(DATASET RECORDS Opens)

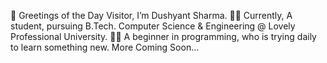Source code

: 👋 Greetings of the Day Visitor, I’m Dushyant Sharma.
👨‍🎓 Currently, A student, pursuing B.Tech. Computer Science & Engineering 
@ Lovely Professional University. 👨‍💻
A beginner in programming, who is trying daily to learn something new.
More Coming Soon...
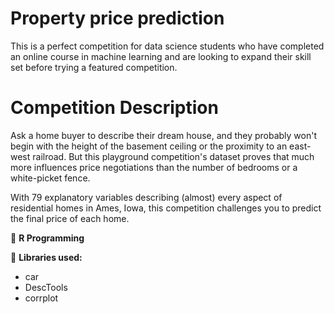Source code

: # Property price prediction

This is a perfect competition for data science students who have completed an online course in machine learning and are looking to expand their skill set before trying a featured competition. 

# Competition Description
Ask a home buyer to describe their dream house, and they probably won't begin with the height of the basement ceiling or the proximity to an east-west railroad. But this playground competition's dataset proves that much more influences price negotiations than the number of bedrooms or a white-picket fence.

With 79 explanatory variables describing (almost) every aspect of residential homes in Ames, Iowa, this competition challenges you to predict the final price of each home.

📌 <b> R Programming</b>

📌 <b>Libraries used:</b>

* car<br/>
* DescTools<br/>
* corrplot<br/>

(DATASET RECORDS Closes)

Return the data exactly. Do not carry over any images.

**EXERCISE SOLUTION**
Source code

: 👋 Greetings of the Day Visitor, I’m Dushyant Sharma.
👨‍🎓 Currently, A student, pursuing B.Tech. Computer Science & Engineering 
@ Lovely Professional University. 👨‍💻
A beginner in programming, who is trying daily to learn something new.
More Coming Soon...
Source code

: # Property price prediction

This is a perfect competition for data science students who have completed an online course in machine learning and are looking to expand their skill set before trying a featured competition. 

# Competition Description
Ask a home buyer to describe their dream house, and they probably won't begin with the height of the basement ceiling or the proximity to an east-west railroad. But this playground competition's dataset proves that much more influences price negotiations than the number of bedrooms or a white-picket fence.

With 79 explanatory variables describing (almost) every aspect of residential homes in Ames, Iowa, this competition challenges you to predict the final price of each home.

📌 <b> R Programming</b>

📌 <b>Libraries used:</b>

* car<br/>
* DescTools<br/>
* corrplot<br/>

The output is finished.